The breakup album is a standard trope of rock music. Bob Dylan set the benchmark in 1975 with Blood On The Tracks; Beck’s Sea Change (2002) is a famous more modern example. Now Marlon Williams – the 28-year-old Melbourne-based New Zealander with the golden throat – has offered his own contribution to the form with his second album, Make Way For Love.
And Williams is making no secret of the album’s source: the dissolution of his three-year relationship with another acclaimed New Zealander, Aldous Harding, in December 2016. He even coaxed her to sing on the album’s penultimate song, the duet Nobody Gets What They Want Anymore.
“I think she saw how important it was to me, more than anything, and that song, more than any other, expresses a feeling I couldn’t put into her words any other way,” Williams says. “I’m actually telling her something in that song, and she’s responding through my words in her voice, so it’s a really important song for me.”
After a long apprenticeship in his home country, Williams burst into international view with his debut solo album in 2015. He was acclaimed for his storytelling gift and stunning voice, a tremulous instrument that’s often been compared to Roy Orbison. His band the Yarra Benders came on like an Antipodean Stanley Brothers, with string ties and high harmonies.
On his second album, Williams let those affectations go, as the songs came in a rush in the wake of his split with Harding. This time, they were mostly written on piano, not guitar. It wasn’t a conscious move away from country, he says, as much as moving towards something much more personal and revealing.
Even before the breakup gave him the material he needed, though, Williams says he wanted to make a more focused body of work. “I wanted to lock into a certain theme, regardless of what it turned out to be. My first album was pretty broad and undefined, so there was a real desire to close off certain things and just really get into one mode.”
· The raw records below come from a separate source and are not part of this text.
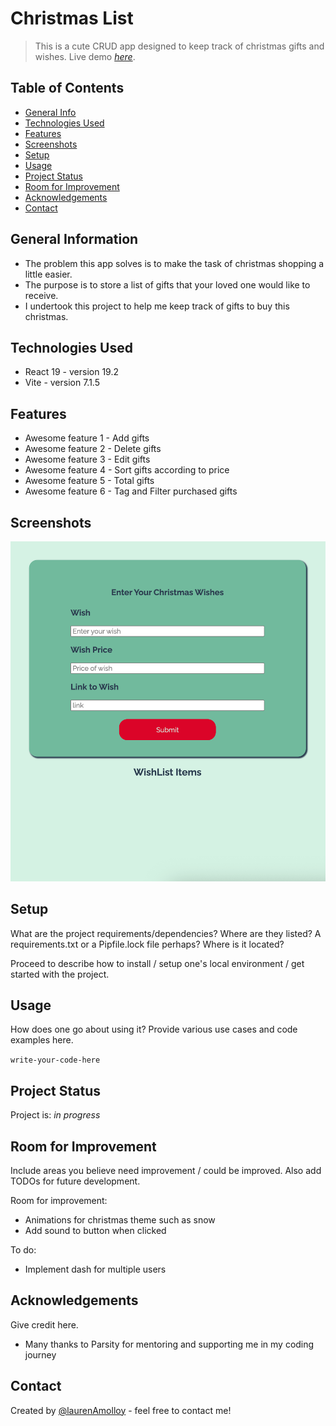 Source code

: # Christmas List
> This is a cute CRUD app designed to keep track of christmas gifts and wishes.
> Live demo [_here_](https://christmas-list-jndl.onrender.com/). <!-- If you have the project hosted somewhere, include the link here. -->

## Table of Contents
* [General Info](#general-information)
* [Technologies Used](#technologies-used)
* [Features](#features)
* [Screenshots](#screenshots)
* [Setup](#setup)
* [Usage](#usage)
* [Project Status](#project-status)
* [Room for Improvement](#room-for-improvement)
* [Acknowledgements](#acknowledgements)
* [Contact](#contact)
<!-- * [License](#license) -->


## General Information
- The problem this app solves is to make the task of christmas shopping a little easier.
- The purpose is to store a list of gifts that your loved one would like to receive.
- I undertook this project to help me keep track of gifts to buy this christmas. 


## Technologies Used
- React 19 - version 19.2
- Vite - version 7.1.5



## Features

- Awesome feature 1 - Add gifts
- Awesome feature 2 - Delete gifts
- Awesome feature 3 - Edit gifts
- Awesome feature 4 - Sort gifts according to price
- Awesome feature 5 - Total gifts
- Awesome feature 6 - Tag and Filter purchased gifts


## Screenshots
![Example screenshot](./app-preview.png)
<!-- If you have screenshots you'd like to share, include them here. -->


## Setup
What are the project requirements/dependencies? Where are they listed? A requirements.txt or a Pipfile.lock file perhaps? Where is it located?

Proceed to describe how to install / setup one's local environment / get started with the project.


## Usage
How does one go about using it?
Provide various use cases and code examples here.

`write-your-code-here`


## Project Status
Project is: _in progress_ 


## Room for Improvement
Include areas you believe need improvement / could be improved. Also add TODOs for future development.

Room for improvement:
- Animations for christmas theme such as snow
- Add sound to button when clicked

To do:
- Implement dash for multiple users


## Acknowledgements
Give credit here.
- Many thanks to Parsity for mentoring and supporting me in my coding journey


## Contact
Created by [@laurenAmolloy](https://www.linkedin.com/in/lauren-a-molloy/) - feel free to contact me!


<!-- Optional -->
<!-- ## License -->
<!-- This project is open source and available under the [... License](). -->

<!-- You don't have to include all sections - just the one's relevant to your project -->
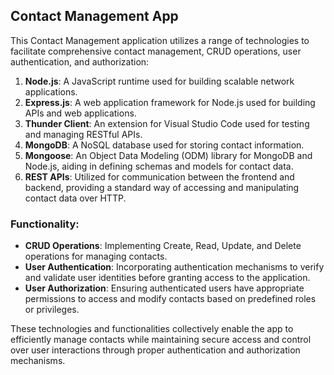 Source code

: 

## Contact Management App

This Contact Management application utilizes a range of technologies to facilitate comprehensive contact management, CRUD operations, user authentication, and authorization:

1. **Node.js**: A JavaScript runtime used for building scalable network applications.
2. **Express.js**: A web application framework for Node.js used for building APIs and web applications.
3. **Thunder Client**: An extension for Visual Studio Code used for testing and managing RESTful APIs.
4. **MongoDB**: A NoSQL database used for storing contact information.
5. **Mongoose**: An Object Data Modeling (ODM) library for MongoDB and Node.js, aiding in defining schemas and models for contact data.
6. **REST APIs**: Utilized for communication between the frontend and backend, providing a standard way of accessing and manipulating contact data over HTTP.

### Functionality:

- **CRUD Operations**: Implementing Create, Read, Update, and Delete operations for managing contacts.
- **User Authentication**: Incorporating authentication mechanisms to verify and validate user identities before granting access to the application.
- **User Authorization**: Ensuring authenticated users have appropriate permissions to access and modify contacts based on predefined roles or privileges.

These technologies and functionalities collectively enable the app to efficiently manage contacts while maintaining secure access and control over user interactions through proper authentication and authorization mechanisms. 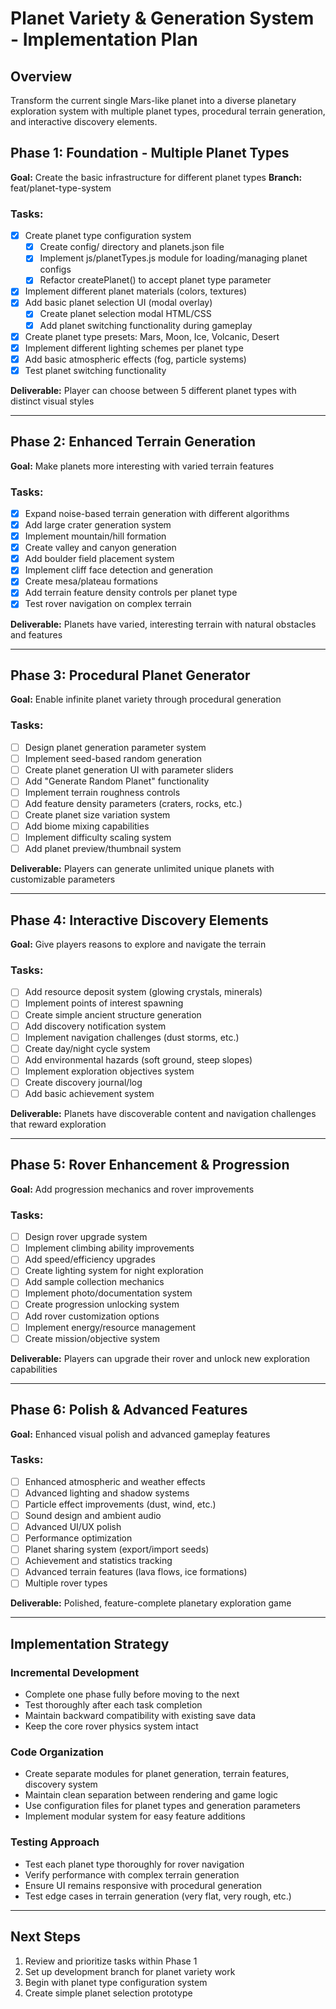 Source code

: # Planet Variety & Generation System - Implementation Plan

## Overview
Transform the current single Mars-like planet into a diverse planetary exploration system with multiple planet types, procedural terrain generation, and interactive discovery elements.

## Phase 1: Foundation - Multiple Planet Types
**Goal:** Create the basic infrastructure for different planet types
**Branch:** feat/planet-type-system 

### Tasks:
- [x] Create planet type configuration system
  - [x] Create config/ directory and planets.json file
  - [x] Implement js/planetTypes.js module for loading/managing planet configs
  - [x] Refactor createPlanet() to accept planet type parameter
- [x] Implement different planet materials (colors, textures)
- [x] Add basic planet selection UI (modal overlay)
  - [x] Create planet selection modal HTML/CSS
  - [x] Add planet switching functionality during gameplay
- [x] Create planet type presets: Mars, Moon, Ice, Volcanic, Desert
- [x] Implement different lighting schemes per planet type
- [x] Add basic atmospheric effects (fog, particle systems)
- [x] Test planet switching functionality

**Deliverable:** Player can choose between 5 different planet types with distinct visual styles

---

## Phase 2: Enhanced Terrain Generation
**Goal:** Make planets more interesting with varied terrain features

### Tasks:
- [x] Expand noise-based terrain generation with different algorithms
- [x] Add large crater generation system
- [x] Implement mountain/hill formation
- [x] Create valley and canyon generation
- [x] Add boulder field placement system
- [x] Implement cliff face detection and generation
- [x] Create mesa/plateau formations
- [x] Add terrain feature density controls per planet type
- [x] Test rover navigation on complex terrain

**Deliverable:** Planets have varied, interesting terrain with natural obstacles and features

---

## Phase 3: Procedural Planet Generator
**Goal:** Enable infinite planet variety through procedural generation

### Tasks:
- [ ] Design planet generation parameter system
- [ ] Implement seed-based random generation
- [ ] Create planet generation UI with parameter sliders
- [ ] Add "Generate Random Planet" functionality
- [ ] Implement terrain roughness controls
- [ ] Add feature density parameters (craters, rocks, etc.)
- [ ] Create planet size variation system
- [ ] Add biome mixing capabilities
- [ ] Implement difficulty scaling system
- [ ] Add planet preview/thumbnail system

**Deliverable:** Players can generate unlimited unique planets with customizable parameters

---

## Phase 4: Interactive Discovery Elements
**Goal:** Give players reasons to explore and navigate the terrain

### Tasks:
- [ ] Add resource deposit system (glowing crystals, minerals)
- [ ] Implement points of interest spawning
- [ ] Create simple ancient structure generation
- [ ] Add discovery notification system
- [ ] Implement navigation challenges (dust storms, etc.)
- [ ] Create day/night cycle system
- [ ] Add environmental hazards (soft ground, steep slopes)
- [ ] Implement exploration objectives system
- [ ] Create discovery journal/log
- [ ] Add basic achievement system

**Deliverable:** Planets have discoverable content and navigation challenges that reward exploration

---

## Phase 5: Rover Enhancement & Progression
**Goal:** Add progression mechanics and rover improvements

### Tasks:
- [ ] Design rover upgrade system
- [ ] Implement climbing ability improvements
- [ ] Add speed/efficiency upgrades
- [ ] Create lighting system for night exploration
- [ ] Add sample collection mechanics
- [ ] Implement photo/documentation system
- [ ] Create progression unlocking system
- [ ] Add rover customization options
- [ ] Implement energy/resource management
- [ ] Create mission/objective system

**Deliverable:** Players can upgrade their rover and unlock new exploration capabilities

---

## Phase 6: Polish & Advanced Features
**Goal:** Enhanced visual polish and advanced gameplay features

### Tasks:
- [ ] Enhanced atmospheric and weather effects
- [ ] Advanced lighting and shadow systems
- [ ] Particle effect improvements (dust, wind, etc.)
- [ ] Sound design and ambient audio
- [ ] Advanced UI/UX polish
- [ ] Performance optimization
- [ ] Planet sharing system (export/import seeds)
- [ ] Achievement and statistics tracking
- [ ] Advanced terrain features (lava flows, ice formations)
- [ ] Multiple rover types

**Deliverable:** Polished, feature-complete planetary exploration game

---

## Implementation Strategy

### Incremental Development
- Complete one phase fully before moving to the next
- Test thoroughly after each task completion
- Maintain backward compatibility with existing save data
- Keep the core rover physics system intact

### Code Organization
- Create separate modules for planet generation, terrain features, discovery system
- Maintain clean separation between rendering and game logic
- Use configuration files for planet types and generation parameters
- Implement modular system for easy feature additions

### Testing Approach
- Test each planet type thoroughly for rover navigation
- Verify performance with complex terrain generation
- Ensure UI remains responsive with procedural generation
- Test edge cases in terrain generation (very flat, very rough, etc.)

---

## Next Steps
1. Review and prioritize tasks within Phase 1
2. Set up development branch for planet variety work  
3. Begin with planet type configuration system
4. Create simple planet selection prototype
Williams had previously been reluctant to draw on his own life for songs, but this time he couldn’t help himself. “It was freeing and exciting in one way, and also kind of terrifying in another. Nick Cave talks about songwriters being cannibals of their own lives, and I’ve always sort of tried to avoid that cyclical drama feeding into songwriting.”
But Williams’ focus in the immediate aftermath of the split helped him to simplify and unify his approach. “I wanted to close off everything else except for one thing that was going to really carry this body of work through,” he says. “So the listener will get to the other side and feel one mood.
“The hardest thing was really trying to tap into the honesty but not getting caught up [in details] that don’t matter, that aren’t essential to the feeling. It took a little bit of a re-set in my brain to get used to it, especially because I’m naturally such a storytelling songwriter. But the thing wanted to come out, so I had that going for me.”
Williams says that for him, the process was therapeutic: “I’m a much more rounded person coming out the other side of that album. But, you know, it’s difficult, it deals with difficult things, because it was so personal. It wasn’t easy in that sense, it was a bit of a gut-wrencher, but it needed to be done.”
And Harding? “I’ve given her the record now. We haven’t really talked about it, but there’s an unspoken respect, I think, (a) for my decision to make the record and (b) for my decision to be pretty open about it. She preserves her privacy and keeps it all about the art, but we’ve definitely got different approaches about that stuff.”
Is he prepared for the possibility of an answer record? “Well, it’s close enough to [Harding’s album] Party; there’s a lot of stories in there!” he says. “I’m sure we’ll be bound in a certain way throughout our lives.
“I can’t not have been influenced by her over the course of our time together. I’ve known her since we were 16 and I’ve always found her to be more musically on point than anyone I’ve ever met, so she’s definitely all over the record in a lot of ways.”